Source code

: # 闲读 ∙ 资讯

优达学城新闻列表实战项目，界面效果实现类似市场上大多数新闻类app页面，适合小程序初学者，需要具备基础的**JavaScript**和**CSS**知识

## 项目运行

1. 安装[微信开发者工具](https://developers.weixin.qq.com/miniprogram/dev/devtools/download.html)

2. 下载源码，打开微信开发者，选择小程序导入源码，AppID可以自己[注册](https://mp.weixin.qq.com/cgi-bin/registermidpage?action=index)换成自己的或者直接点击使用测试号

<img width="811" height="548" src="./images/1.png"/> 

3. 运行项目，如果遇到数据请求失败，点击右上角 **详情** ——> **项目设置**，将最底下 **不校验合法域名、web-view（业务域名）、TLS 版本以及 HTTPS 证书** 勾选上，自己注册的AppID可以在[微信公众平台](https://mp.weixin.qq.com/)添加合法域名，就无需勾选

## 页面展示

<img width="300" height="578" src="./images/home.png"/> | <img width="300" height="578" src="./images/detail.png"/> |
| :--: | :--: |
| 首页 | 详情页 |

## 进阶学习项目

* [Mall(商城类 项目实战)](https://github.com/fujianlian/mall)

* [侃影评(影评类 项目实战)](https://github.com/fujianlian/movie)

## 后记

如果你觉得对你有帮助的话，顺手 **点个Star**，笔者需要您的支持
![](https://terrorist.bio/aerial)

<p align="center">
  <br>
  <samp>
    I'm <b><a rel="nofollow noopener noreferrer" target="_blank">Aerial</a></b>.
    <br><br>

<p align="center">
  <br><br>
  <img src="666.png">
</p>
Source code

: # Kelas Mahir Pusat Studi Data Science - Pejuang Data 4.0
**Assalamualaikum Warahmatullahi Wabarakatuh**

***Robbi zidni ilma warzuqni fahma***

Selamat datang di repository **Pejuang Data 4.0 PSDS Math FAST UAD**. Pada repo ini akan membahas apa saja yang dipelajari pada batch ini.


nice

* _TASK PROMPT_: Count the lines of the material holding "width". Report the number alone.

* _RESPONSE AREA_: 2